Idas e Vindas do Amor Filme

Idas e Vindas do Amor

Garry Marshall é um diretor mais que experiente, principalmente quando o assunto é comédia romântica, daqueles que não parecem preocupados com a enormidade de seus resultados, mas que dominam o gênero de forma conclusiva e sem hesitações, resumidamente: seus filmes não são clássicos da sétima arte, mas funcionam perfeitamente dentro de seus limites.

Idas e Vindas do Amor, seu novo filme (que chega agora às locadoras) faz exatamente isso, assim como seu maior sucesso, Uma Linda Mulher, fez. Ambos escancaram um gênero e uma estrutura sem a mínima criatividade, mas de um modo simpático e corretinho o bastante para funcionarem para o grande público. É claro que esse novo filme não vai alcançar a fama do outro, mas pelo menos não poderá ser acusado de ruim.

Nele, Marshall, a partir do roteiro de Katherine Fugate, Abby Kohn e Marc Silverstein costura uma colcha de retalhos de personagens durante o Valentine´s Day (uma espécie de dia dos namorados dos EUA), o filme começa na manhã do dia, termina a sua meia noite e durante esse período vai atrás dos amores, das decepções e das crises desse monte de gente bonita de Los Angeles.

E é essa “gente bonita” que mais prejudica o filme, já que, absolutamente ninguém no filme passa nem perto de ter um visual normal, não feio (já que ninguém quer um bando de gente feia no cinema), mas simplesmente menos estereotipados em suas belezas, em suas roupas e em suas ações, quase desumanizando todos, afastando-os do espectador médio.

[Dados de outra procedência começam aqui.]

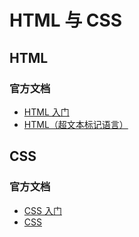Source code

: # HTML 与 CSS

## HTML

### 官方文档

- [HTML 入门](https://developer.mozilla.org/zh-CN/docs/Learn/HTML)
- [HTML（超文本标记语言）](https://developer.mozilla.org/zh-CN/docs/Web/HTML)

## CSS

### 官方文档

- [CSS 入门](https://developer.mozilla.org/zh-CN/docs/Learn/CSS)
- [CSS](https://developer.mozilla.org/zh-CN/docs/Web/CSS)
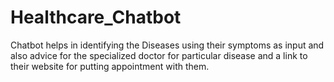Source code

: # Healthcare_Chatbot
Chatbot helps in identifying the Diseases using their symptoms as input and also advice for the specialized doctor for particular disease and a link to their website for putting appointment with them.
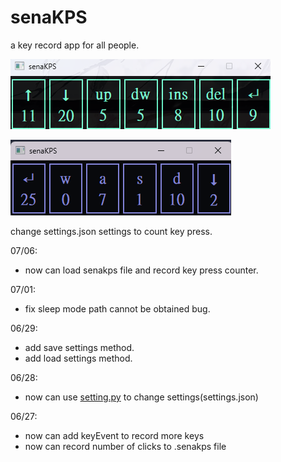 # senaKPS

a key record app for all people.

![cover](img/cover2.png)

![cover](img/cover.png)

change settings.json settings to count key press.

07/06:
* now can load senakps file and record key press counter.

07/01:
* fix sleep mode path cannot be obtained bug.

06/29:
* add save settings method.
* add load settings method.

06/28:
* now can use [setting.py](https://github.com/peter910820/senaKPS/blob/main/setting.py) to change settings(settings.json)

06/27:
* now can add keyEvent to record more keys
* now can record number of clicks to .senakps file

Pelo menos, é preciso concordar que Marshall não é Altman, e ele sabe disso ao costurar toda suas múltiplas tramas de um jeito até pueril, mas que se mostra objetivo e possibilita algumas poucas, entre elas, se sobressaírem e valerem a pena. A linha onde os personagens de Julia Roberts e Bradley Cooper só funciona perfeitamente, pois durante todo tempo você acompanhou todo o resto, mesmo que desperdiçado em ligações pouco sutis (que fazem Los Angeles parecer uma cidadezinha do interior) e finais totalmente óbvios.

Uma previsibilidade que faz parte do gênero e é dificílima de ser contornada, já que é essa espécie de status quo emocional que a grande maioria dos espectador que entram no cinema para ver uma comédia romântica procura. Um filme de personagens e tramas fáceis de serem digeridos, que se aproveita do clichê para manter um imediatismo entre todas tramas e não precisar ousar muito na relação entre elas (terreno que, justamente Robert Altman, assim como seu “púpilo” Paul Thomas Anderson, se especializaram em andar, ou melhor se embrenhar, já que seus personagens não precisam se esbarrar para compartilharem da mesma história.). Marshall opta por uma estrutura preguiçosa, mas que no fim das contas se mostra completamente funcional.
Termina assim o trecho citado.